A spokeswoman for the authority said there was no option but to force the protesters out so port operations can resume, but the protesters say they intend to stay.
They’re acting in solidarity with Wet’suwet’en hereditary chiefs, who are trying to halt construction of a massive pipeline project that crosses their traditional territory in northwestern B.C.
The hereditary chiefs oppose the pipeline crossing their territory and efforts by the B.C. government to negotiate an agreement to end the protests have failed.
Their fight has sparked a protest movement that spans from the B.C. legislature in Victoria to the ports in Vancouver to rail lines in Ontario and Quebec.
Meantime, several people arrested at various remote locations in northwest B.C. near construction zones for the 670-kilometre Coastal GasLink natural gas pipeline were due in court Monday.

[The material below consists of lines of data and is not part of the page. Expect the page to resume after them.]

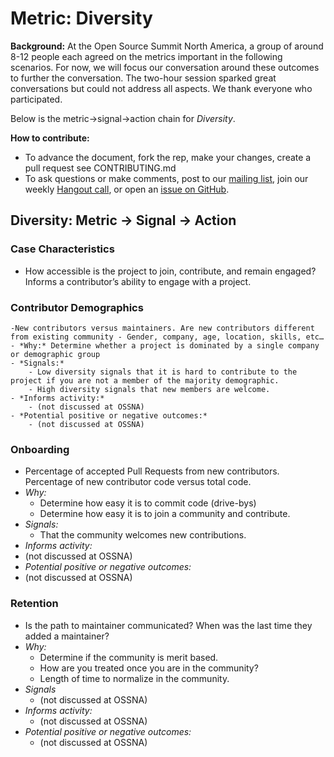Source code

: # Metric: Diversity

**Background:**
At the Open Source Summit North America, a group of around 8-12 people each agreed on the metrics important in the following scenarios.
For now, we will focus our conversation around these outcomes to further the conversation.
The two-hour session sparked great conversations but could not address all aspects.
We thank everyone who participated.

Below is the metric->signal->action chain for *Diversity*.

**How to contribute:**
- To advance the document, fork the rep, make your changes, create a pull request see CONTRIBUTING.md
- To ask questions or make comments, post to our [mailing list][ml], join our weekly [Hangout call][ho], or open an [issue on GitHub][issue].

[ml]: https://wiki.linuxfoundation.org/chaoss/metrics#mail-list
[ho]: https://wiki.linuxfoundation.org/chaoss/metrics#weekly-hangout
[issue]: https://github.com/chaoss/metrics/issues


## Diversity: Metric -> Signal -> Action

### Case Characteristics
- How accessible is the project to join, contribute, and remain engaged? Informs a contributor’s ability to engage with a project. 

### Contributor Demographics
    -New contributors versus maintainers. Are new contributors different from existing community - Gender, company, age, location, skills, etc…
    - *Why:* Determine whether a project is dominated by a single company or demographic group
    - *Signals:*
        - Low diversity signals that it is hard to contribute to the project if you are not a member of the majority demographic.
        - High diversity signals that new members are welcome.
    - *Informs activity:*
        - (not discussed at OSSNA)
    - *Potential positive or negative outcomes:*
        - (not discussed at OSSNA)

### Onboarding
- Percentage of accepted Pull Requests from new contributors. Percentage of new contributor code versus total code.
- *Why:* 
    - Determine how easy it is to commit code (drive-bys)
    - Determine how easy it is to join a community and contribute.
- *Signals:*
    - That the community welcomes new contributions.
- *Informs activity:*
- (not discussed at OSSNA)
- *Potential positive or negative outcomes:*
- (not discussed at OSSNA)

### Retention
- Is the path to maintainer communicated? When was the last time they added a maintainer?
- *Why:* 
    - Determine if the community is merit based.
    - How are you treated once you are in the community?
    - Length of time to normalize in the community.
- *Signals*
    - (not discussed at OSSNA)
- *Informs activity:*
    - (not discussed at OSSNA)
- *Potential positive or negative outcomes:*
    - (not discussed at OSSNA)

“All of the 14 people have refused to sign their undertakings because they are following Wet’suwet’en law,” Wet’suwet’en spokeswoman Jen Wickham said in a phone interview from Houston. “They’ve all been charged with breach of the injunction.”
The RCMP said Saturday that officers enforcing a court injunction arrested 11 people who allegedly barricaded themselves in a warming centre near a pipeline work site. The other arrests occurred Friday at another Indigenous camp near the pipeline route.
Premier John Horgan said the pipeline, which is part of the massive $40-billion LNG Canada export terminal project, is of vital economic and social importance to the province’s north and already has the approval of 20 elected First Nations councils along the route from Dawson Creek to Kitimat.
Supporters blocked access to Victoria’s downtown Johnson Street bridge Saturday and dozens of Indigenous youth have set up a camp on the front steps of the legislature.
Before the court injunction was served, Vancouver Wet’suwet’en protest organizer Natalie Knight said dozens of people were picketing in solidarity with the Wet’suwet’en chiefs and to send a message to the government and business community.
“We recognize the importance of disrupting capital, disrupting money and goods that come out of the city of Vancouver, that are coming from up north or going up north or that are being sent around the world,” said Knight. “This sends a very clear message to business and the government that we are not going to allow business to continue as usual.”
At the legislature, Wet’suwet’en supporter Kolin Sutherland-Wilson said people intend to camp out while the RCMP remains in Wet’suwet’en territory.
The group lit a ceremonial fire in a steel pit and are sleeping at the entrance reserved for dignitaries. The legislature is set to resume sitting Tuesday.